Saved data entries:
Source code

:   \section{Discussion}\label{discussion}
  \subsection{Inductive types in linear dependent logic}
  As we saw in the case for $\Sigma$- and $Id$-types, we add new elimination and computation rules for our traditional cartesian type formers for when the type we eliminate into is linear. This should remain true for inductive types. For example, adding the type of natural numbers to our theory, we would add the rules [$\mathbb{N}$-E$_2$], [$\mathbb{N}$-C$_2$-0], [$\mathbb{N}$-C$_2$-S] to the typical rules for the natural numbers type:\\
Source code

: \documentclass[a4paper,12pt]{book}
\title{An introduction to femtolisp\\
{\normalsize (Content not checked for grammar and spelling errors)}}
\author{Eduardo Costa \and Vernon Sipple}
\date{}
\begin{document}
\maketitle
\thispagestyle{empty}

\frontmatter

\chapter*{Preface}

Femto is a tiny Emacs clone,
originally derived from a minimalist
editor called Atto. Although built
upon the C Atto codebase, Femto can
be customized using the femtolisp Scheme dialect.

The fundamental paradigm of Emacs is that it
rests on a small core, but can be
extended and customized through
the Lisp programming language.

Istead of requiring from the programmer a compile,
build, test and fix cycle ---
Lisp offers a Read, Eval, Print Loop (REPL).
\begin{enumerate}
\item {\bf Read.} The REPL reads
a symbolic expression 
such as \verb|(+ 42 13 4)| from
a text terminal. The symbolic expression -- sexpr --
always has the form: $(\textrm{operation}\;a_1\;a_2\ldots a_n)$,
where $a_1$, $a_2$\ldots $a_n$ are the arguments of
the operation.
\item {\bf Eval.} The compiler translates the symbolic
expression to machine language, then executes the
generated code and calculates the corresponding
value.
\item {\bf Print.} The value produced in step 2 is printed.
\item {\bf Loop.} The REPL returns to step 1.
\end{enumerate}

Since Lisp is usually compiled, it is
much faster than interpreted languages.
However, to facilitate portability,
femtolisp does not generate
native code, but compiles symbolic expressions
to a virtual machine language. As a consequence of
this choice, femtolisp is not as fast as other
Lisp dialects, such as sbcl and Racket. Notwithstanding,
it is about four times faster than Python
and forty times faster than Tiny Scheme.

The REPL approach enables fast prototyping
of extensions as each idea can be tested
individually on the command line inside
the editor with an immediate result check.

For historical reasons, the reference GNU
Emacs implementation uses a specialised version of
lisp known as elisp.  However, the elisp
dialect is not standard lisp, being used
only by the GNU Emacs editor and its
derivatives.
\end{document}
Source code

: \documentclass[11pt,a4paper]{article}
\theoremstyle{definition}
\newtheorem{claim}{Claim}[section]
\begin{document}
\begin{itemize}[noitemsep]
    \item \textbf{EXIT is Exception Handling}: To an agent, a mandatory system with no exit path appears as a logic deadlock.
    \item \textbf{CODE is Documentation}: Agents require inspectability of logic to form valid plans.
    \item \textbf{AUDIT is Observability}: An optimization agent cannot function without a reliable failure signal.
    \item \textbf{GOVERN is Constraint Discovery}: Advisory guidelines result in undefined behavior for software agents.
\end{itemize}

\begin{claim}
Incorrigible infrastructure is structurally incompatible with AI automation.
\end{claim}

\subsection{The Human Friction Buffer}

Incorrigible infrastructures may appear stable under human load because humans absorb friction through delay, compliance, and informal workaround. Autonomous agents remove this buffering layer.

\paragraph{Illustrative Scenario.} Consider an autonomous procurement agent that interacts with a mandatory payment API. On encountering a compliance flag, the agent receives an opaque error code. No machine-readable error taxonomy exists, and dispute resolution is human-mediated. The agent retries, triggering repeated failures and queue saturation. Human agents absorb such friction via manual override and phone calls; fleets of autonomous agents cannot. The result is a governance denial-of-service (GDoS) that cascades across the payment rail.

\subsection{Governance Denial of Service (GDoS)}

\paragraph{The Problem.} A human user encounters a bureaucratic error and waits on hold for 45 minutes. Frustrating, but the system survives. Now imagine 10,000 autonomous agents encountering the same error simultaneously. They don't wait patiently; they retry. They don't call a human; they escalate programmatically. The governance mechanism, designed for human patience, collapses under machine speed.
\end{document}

:: Instructions for the task ::
Reproduce verbatim the lines above, from the line with "The fundamental paradigm of Emacs is that it" through the line with "lisp known as".

:: Written solution ::
The fundamental paradigm of Emacs is that it
rests on a small core, but can be
extended and customized through
the Lisp programming language.

Istead of requiring from the programmer a compile,
build, test and fix cycle ---
Lisp offers a Read, Eval, Print Loop (REPL).
\begin{enumerate}
\item {\bf Read.} The REPL reads
a symbolic expression 
such as \verb|(+ 42 13 4)| from
a text terminal. The symbolic expression -- sexpr --
always has the form: $(\textrm{operation}\;a_1\;a_2\ldots a_n)$,
where $a_1$, $a_2$\ldots $a_n$ are the arguments of
the operation.
\item {\bf Eval.} The compiler translates the symbolic
expression to machine language, then executes the
generated code and calculates the corresponding
value.
\item {\bf Print.} The value produced in step 2 is printed.
\item {\bf Loop.} The REPL returns to step 1.
\end{enumerate}

Since Lisp is usually compiled, it is
much faster than interpreted languages.
However, to facilitate portability,
femtolisp does not generate
native code, but compiles symbolic expressions
to a virtual machine language. As a consequence of
this choice, femtolisp is not as fast as other
Lisp dialects, such as sbcl and Racket. Notwithstanding,
it is about four times faster than Python
and forty times faster than Tiny Scheme.

The REPL approach enables fast prototyping
of extensions as each idea can be tested
individually on the command line inside
the editor with an immediate result check.

For historical reasons, the reference GNU
Emacs implementation uses a specialised version of
lisp known as elisp.  However, the elisp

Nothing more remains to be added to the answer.